The present invention is related to a circuit for initiating a test mode, and is more particularly related to a circuit for use with an integrated circuit wherein a test mode may be initiated without interfering with other functions of the integrated circuit. The present invention is particularly useful with input/output circuits of an integrated circuit chip.
As technology has developed, more elements have been added to integrated circuit chips while their sizes have been reduced. With the addition of elements, the functions that a given chip can do has become more varied and complex. With the addition of more functions to a chip, it has become desirable to add more terminals or pads for inputting or outputting signals dependent on the function that a chip is performing. However, with the reduction of the size of the chip, the physical space for adding new pads to a chip has been greatly reduced. Thus, various circuits have been devised such that a pad may be used for inputting and outputting more than one signal or initiating more than one function of the chip.

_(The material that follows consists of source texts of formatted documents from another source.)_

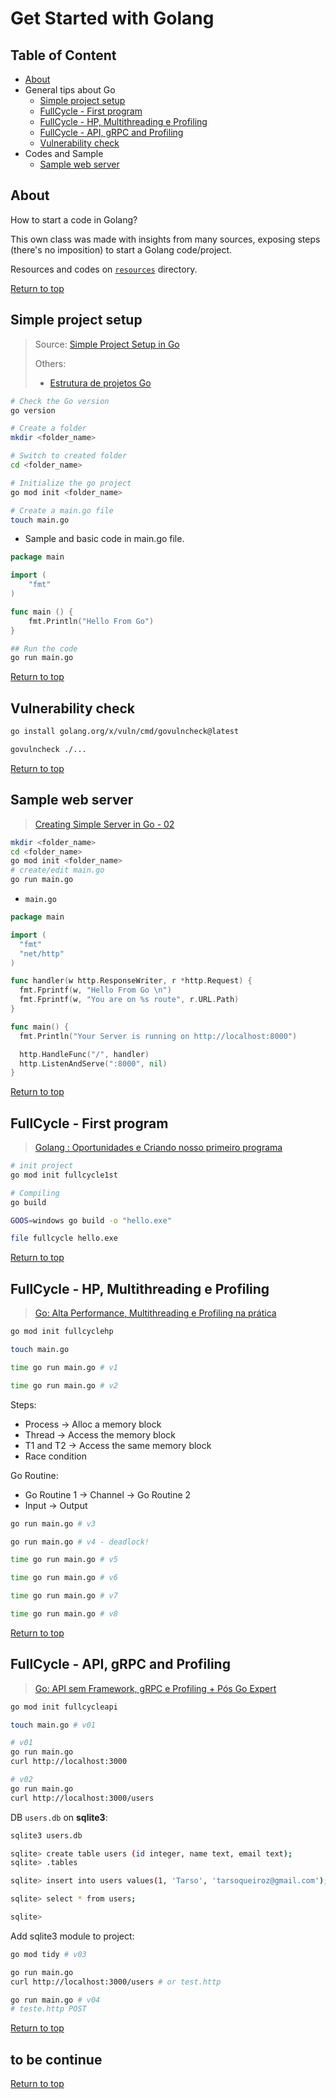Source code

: # Get Started with Golang

## Table of Content

- [About](#about)
- General tips about Go
  - [Simple project setup](#simple-project-setup)
  - [FullCycle - First program](#fullcycle---first-program)
  - [FullCycle - HP, Multithreading e Profiling](#fullcycle---hp-multithreading-e-profiling)
  - [FullCycle - API, gRPC and Profiling](#fullcycle---api-grpc-and-profiling)
  - [Vulnerability check](#vulnerability-check)
- Codes and Sample
  - [Sample web server](#sample-web-server)

## About

How to start a code in Golang?

This own class was made with insights from many sources, exposing steps (there's no imposition) to start a Golang code/project.

Resources and codes on [`resources`](./resources/) directory.

[Return to top](#get-started-with-golang)

## Simple project setup

> Source: [Simple Project Setup in Go](https://dev.to/anuragaffection/simple-project-setup-in-go-43en)
>
> Others:
>
> - [Estrutura de projetos Go](https://dev.to/erick_tmr/estrutura-de-projetos-go-4o7l)

```sh
# Check the Go version
go version 

# Create a folder
mkdir <folder_name>

# Switch to created folder
cd <folder_name>

# Initialize the go project
go mod init <folder_name>

# Create a main.go file
touch main.go
```

- Sample and basic code in main.go file.

```go
package main 

import (
    "fmt"
)

func main () {
    fmt.Println("Hello From Go")
}
```

```sh
## Run the code
go run main.go 
```

[Return to top](#get-started-with-golang)

## Vulnerability check

```sh
go install golang.org/x/vuln/cmd/govulncheck@latest

govulncheck ./...
```

[Return to top](#get-started-with-golang)

## Sample web server

> [Creating Simple Server in Go - 02](https://dev.to/anuragaffection/creating-simple-server-in-go-53b5)

```sh
mkdir <folder_name>
cd <folder_name>
go mod init <folder_name>
# create/edit main.go
go run main.go
```

- `main.go`

```go
package main

import (
  "fmt"
  "net/http"
)

func handler(w http.ResponseWriter, r *http.Request) {
  fmt.Fprintf(w, "Hello From Go \n")
  fmt.Fprintf(w, "You are on %s route", r.URL.Path)
}

func main() {
  fmt.Println("Your Server is running on http://localhost:8000")

  http.HandleFunc("/", handler)
  http.ListenAndServe(":8000", nil)
}
```

[Return to top](#get-started-with-golang)

## FullCycle - First program

> [Golang : Oportunidades e Criando nosso primeiro programa](https://www.youtube.com/watch?v=TGnyHDPe3sA)

```sh
# init project
go mod init fullcycle1st

# Compiling
go build 

GOOS=windows go build -o "hello.exe"

file fullcycle hello.exe
```

[Return to top](#get-started-with-golang)

## FullCycle - HP, Multithreading e Profiling

> [Go: Alta Performance, Multithreading e Profiling na prática](https://www.youtube.com/watch?v=Yk_dp-X7c6s)

```sh
go mod init fullcyclehp

touch main.go

time go run main.go # v1

time go run main.go # v2
```

Steps:

- Process -> Alloc a memory block
- Thread -> Access the memory block
- T1 and T2 -> Access the same memory block
- Race condition

Go Routine:

- Go Routine 1 -> Channel -> Go Routine 2
- Input -> Output

```sh
go run main.go # v3

go run main.go # v4 - deadlock!

time go run main.go # v5

time go run main.go # v6

time go run main.go # v7

time go run main.go # v8
```

[Return to top](#get-started-with-golang)

## FullCycle - API, gRPC and Profiling

> [Go: API sem Framework, gRPC e Profiling + Pós Go Expert](https://www.youtube.com/watch?v=4w1pXqJMoA0)

```sh
go mod init fullcycleapi

touch main.go # v01

# v01
go run main.go
curl http://localhost:3000

# v02
go run main.go
curl http://localhost:3000/users
```

DB `users.db` on **sqlite3**:

```sh
sqlite3 users.db

sqlite> create table users (id integer, name text, email text);
sqlite> .tables

sqlite> insert into users values(1, 'Tarso', 'tarsoqueiroz@gmail.com');

sqlite> select * from users;

sqlite>
```

Add sqlite3 module to project:

```sh
go mod tidy # v03

go run main.go
curl http://localhost:3000/users # or test.http

go run main.go # v04
# teste.http POST
```

[Return to top](#get-started-with-golang)

## to be continue

[Return to top](#get-started-with-golang)
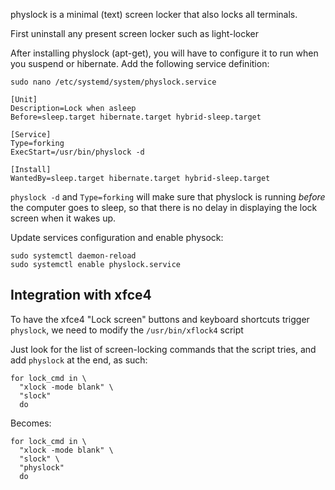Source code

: physlock is a minimal (text) screen locker that also locks all terminals.

First uninstall any present screen locker such as light-locker

After installing physlock (apt-get), you will have to configure it to run when you suspend or hibernate. Add the following service definition:

```
sudo nano /etc/systemd/system/physlock.service
```

```
[Unit]
Description=Lock when asleep
Before=sleep.target hibernate.target hybrid-sleep.target

[Service]
Type=forking
ExecStart=/usr/bin/physlock -d

[Install]
WantedBy=sleep.target hibernate.target hybrid-sleep.target
```

`physlock -d` and `Type=forking` will make sure that physlock is running *before* the computer goes to sleep, so that there is no delay in displaying the lock screen when it wakes up.


Update services configuration and enable physock:

```
sudo systemctl daemon-reload
sudo systemctl enable physlock.service
```

## Integration with xfce4

To have the xfce4 "Lock screen" buttons and keyboard shortcuts trigger `physlock`, we need to modify the `/usr/bin/xflock4` script

Just look for the list of screen-locking commands that the script tries, and add `physlock` at the end, as such:

```
for lock_cmd in \
  "xlock -mode blank" \
  "slock"
  do
```

Becomes: 

```
for lock_cmd in \
  "xlock -mode blank" \
  "slock" \ 
  "physlock" 
  do

```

U.S. Pat. No. 4,336,495 by Happe and issued June 22, 1982 for "Integrated Circuit Arrangement In MOS-Technology With Field-Effect Transistor," discloses test circuitry in an integrated circuit which may be used during fabrication to locate faults without providing an extra external test connection. The disclosed test circuitry uses an existing terminal of an integrated circuit that is activated by a voltage of opposite polarity to that used during normal operation.
U.S. Pat. No. 4,298,146 by Draheim et al., and issue Aug. 9, 1983 for "Test Circuit For MOS Devices" discloses a test circuit having two inputs, and in which the test circuit is enabled when a test signal of opposite polarity to that of the supply voltage is applied to the one of the inputs, and a test signal of the same polarity as that of the supply voltage but of a substantially higher magnitude is applied to the other input.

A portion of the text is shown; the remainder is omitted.